Ce qui veut tout simplement dire, que le mise en examen est un acteur de sa procédure et qu’il est possible de travailler dans son dossier. Il y a une égalité des armes entre celles de l’État chargé de protéger la société et celles du mis en examen et de son avocat. C’est ce qui fait l’honneur de notre système, mais également c’est ce qui est un rempart à l’injustice.

En ce qui concerne la protection de l’enfance en danger, les parents ont moins de droits qu’un terroriste ou un violeur.

En fait, ils n’en ont pas moins, ils n’en ont aucun.

La seule chose que peuvent faire les parents, c’est faire appel de la décision qui a placé leurs enfants ou renouvelé son placement. 

Il faut ici savoir que l’appel dans la plupart des cours d’appel sera audiencé plus de six mois plus tard. Les mesures étant renouvelées en général de six mois en six mois, l’appel n’a aucun effet. 

L’appel de ce fait n’existe pas en matière de protection de l’enfance en danger.

Mais surtout et c’est ce qui est totalement injuste, disproportionné et violent, les parents ne peuvent présenter aucune demande aux magistrats. En fait si ils peuvent en présenter, mais le magistrat n’a pas l’obligation de répondre. Du coup lorsqu’il y a une difficulté le système est bloqué. Dès lors, compte tenu de la charge énorme pesant sur les épaules des magistrats pour enfants et du fait qu’ils n’ont aucune obligation de répondre, la plupart du temps ils ne répondent pas et rien ne se passe, si ce n’est une ou deux audience par an.

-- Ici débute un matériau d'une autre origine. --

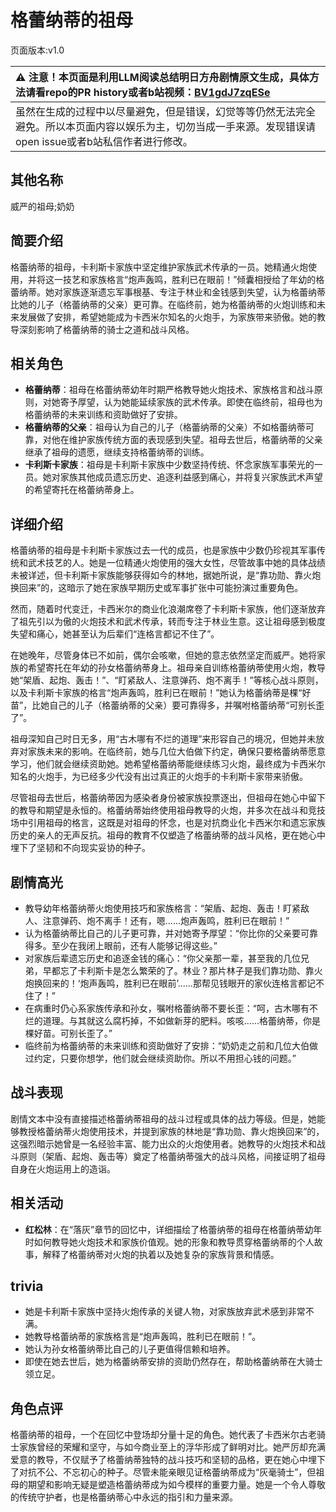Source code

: # 格蕾纳蒂的祖母
页面版本:v1.0
 

| :warning: 注意！本页面是利用LLM阅读总结明日方舟剧情原文生成，具体方法请看repo的PR history或者b站视频：[BV1gdJ7zqESe](https://www.bilibili.com/video/BV1gdJ7zqESe/)         |
|:----------------------------|
| 虽然在生成的过程中以尽量避免，但是错误，幻觉等等仍然无法完全避免。所以本页面内容以娱乐为主，切勿当成一手来源。发现错误请open issue或者b站私信作者进行修改。|



## 其他名称
威严的祖母;奶奶
## 简要介绍
格蕾纳蒂的祖母，卡利斯卡家族中坚定维护家族武术传承的一员。她精通火炮使用，并将这一技艺和家族格言“炮声轰鸣，胜利已在眼前！”倾囊相授给了年幼的格蕾纳蒂。她对家族逐渐遗忘军事根基、专注于林业和金钱感到失望，认为格蕾纳蒂比她的儿子（格蕾纳蒂的父亲）更可靠。在临终前，她为格蕾纳蒂的火炮训练和未来发展做了安排，希望她能成为卡西米尔知名的火炮手，为家族带来骄傲。她的教导深刻影响了格蕾纳蒂的骑士之道和战斗风格。
## 相关角色
-   **格蕾纳蒂**：祖母在格蕾纳蒂幼年时期严格教导她火炮技术、家族格言和战斗原则，对她寄予厚望，认为她能延续家族的武术传承。即使在临终前，祖母也为格蕾纳蒂的未来训练和资助做好了安排。
-   **格蕾纳蒂的父亲**：祖母认为自己的儿子（格蕾纳蒂的父亲）不如格蕾纳蒂可靠，对他在维护家族传统方面的表现感到失望。祖母去世后，格蕾纳蒂的父亲继承了祖母的遗愿，继续支持格蕾纳蒂的训练。
-   **卡利斯卡家族**：祖母是卡利斯卡家族中少数坚持传统、怀念家族军事荣光的一员。她对家族其他成员遗忘历史、追逐利益感到痛心，并将复兴家族武术声望的希望寄托在格蕾纳蒂身上。
## 详细介绍
格蕾纳蒂的祖母是卡利斯卡家族过去一代的成员，也是家族中少数仍珍视其军事传统和武术技艺的人。她是一位精通火炮使用的强大女性，尽管故事中她的具体战绩未被详述，但卡利斯卡家族能够获得如今的林地，据她所说，是“靠功勋、靠火炮换回来”的，这暗示了她在家族早期历史或军事扩张中可能扮演过重要角色。

然而，随着时代变迁，卡西米尔的商业化浪潮席卷了卡利斯卡家族，他们逐渐放弃了祖先引以为傲的火炮技术和武术传承，转而专注于林业生意。这让祖母感到极度失望和痛心，她甚至认为后辈们“连格言都记不住了”。

在她晚年，尽管身体已不如前，偶尔会咳嗽，但她的意志依然坚定而威严。她将家族的希望寄托在年幼的孙女格蕾纳蒂身上。祖母亲自训练格蕾纳蒂使用火炮，教导她“架盾、起炮、轰击！”、“盯紧敌人、注意弹药、炮不离手！”等核心战斗原则，以及卡利斯卡家族的格言“炮声轰鸣，胜利已在眼前！”她认为格蕾纳蒂是棵“好苗”，比她自己的儿子（格蕾纳蒂的父亲）要可靠得多，并嘱咐格蕾纳蒂“可别长歪了”。

祖母深知自己时日无多，用“古木哪有不烂的道理”来形容自己的境况，但她并未放弃对家族未来的影响。在临终前，她与几位大伯做下约定，确保只要格蕾纳蒂愿意学习，他们就会继续资助她。她希望格蕾纳蒂能继续练习火炮，最终成为卡西米尔知名的火炮手，为已经多少代没有出过真正的火炮手的卡利斯卡家带来骄傲。

尽管祖母去世后，格蕾纳蒂因为感染者身份被家族投票逐出，但祖母在她心中留下的教导和期望是永恒的。格蕾纳蒂始终使用祖母教导的火炮，并多次在战斗和竞技场中引用祖母的格言，这既是对祖母的怀念，也是对抗商业化卡西米尔和遗忘家族历史的亲人的无声反抗。祖母的教育不仅塑造了格蕾纳蒂的战斗风格，更在她心中埋下了坚韧和不向现实妥协的种子。
## 剧情高光
- 教导幼年格蕾纳蒂火炮使用技巧和家族格言：“架盾、起炮、轰击！盯紧敌人、注意弹药、炮不离手！还有，嗯......炮声轰鸣，胜利已在眼前！”
- 认为格蕾纳蒂比自己的儿子更可靠，并对她寄予厚望：“你比你的父亲要可靠得多。至少在我闭上眼前，还有人能够记得这些。”
- 对家族后辈遗忘历史和追逐金钱的痛心：“你父亲那一辈，甚至我的几位兄弟，早都忘了卡利斯卡是怎么繁荣的了。林业？那片林子是我们靠功勋、靠火炮换回来的！‘炮声轰鸣，胜利已在眼前’......那帮见钱眼开的家伙连格言都记不住了！”
- 在病重时仍心系家族传承和孙女，嘱咐格蕾纳蒂不要长歪：“呵，古木哪有不烂的道理。与其就这么腐朽掉，不如做新芽的肥料。咳咳......格蕾纳蒂，你是棵好苗。可别长歪了。”
- 临终前为格蕾纳蒂的未来训练和资助做好了安排：“奶奶走之前和几位大伯做过约定，只要你想学，他们就会继续资助你。所以不用担心钱的问题。”
## 战斗表现
剧情文本中没有直接描述格蕾纳蒂祖母的战斗过程或具体的战力等级。但是，她能够教授格蕾纳蒂火炮使用技术，并提到家族的林地是“靠功勋、靠火炮换回来”的，这强烈暗示她曾是一名经验丰富、能力出众的火炮使用者。她教导的火炮技术和战斗原则（架盾、起炮、轰击等）奠定了格蕾纳蒂强大的战斗风格，间接证明了祖母自身在火炮运用上的造诣。
## 相关活动
-   **红松林**：在“落灰”章节的回忆中，详细描绘了格蕾纳蒂的祖母在格蕾纳蒂幼年时如何教导她火炮技术和家族价值观。她的形象和教导贯穿格蕾纳蒂的个人故事，解释了格蕾纳蒂对火炮的执着以及她复杂的家族背景和情感。
## trivia
- 她是卡利斯卡家族中坚持火炮传承的关键人物，对家族放弃武术感到非常不满。
- 她教导格蕾纳蒂的家族格言是“炮声轰鸣，胜利已在眼前！”。
- 她认为孙女格蕾纳蒂比自己的儿子更值得信赖和培养。
- 即使在她去世后，她为格蕾纳蒂安排的资助仍然存在，帮助格蕾纳蒂在大骑士领立足。
## 角色点评
格蕾纳蒂的祖母，一个在回忆中登场却分量十足的角色。她代表了卡西米尔古老骑士家族曾经的荣耀和坚守，与如今商业至上的浮华形成了鲜明对比。她严厉却充满爱意的教导，不仅赋予了格蕾纳蒂独特的战斗技巧和坚韧的品格，更在她心中埋下了对抗不公、不忘初心的种子。尽管未能亲眼见证格蕾纳蒂成为“灰毫骑士”，但祖母的期望和影响无疑是塑造格蕾纳蒂成为如今模样的重要力量。她是一个令人尊敬的传统守护者，也是格蕾纳蒂心中永远的指引和力量来源。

Le sort de l’enfant est décidé en quelques dizaines de minutes, sans que les parents ne puissent demander quoi que ce soit pendant tout le long de la procédure, sans que les parents ne puissent même la plupart du temps solliciter d’expertise, pour mettre un terme aux accusations qui sont faites à leur encontre, de violence, de maltraitance, d’instabilité mentale, sans que les parents ne puissent collaborer par leurs demandes à l’évolution du dossier. La plupart du temps les magistrats ne désignent pas d’expert psychiatre, parce que cela a un coût avéré.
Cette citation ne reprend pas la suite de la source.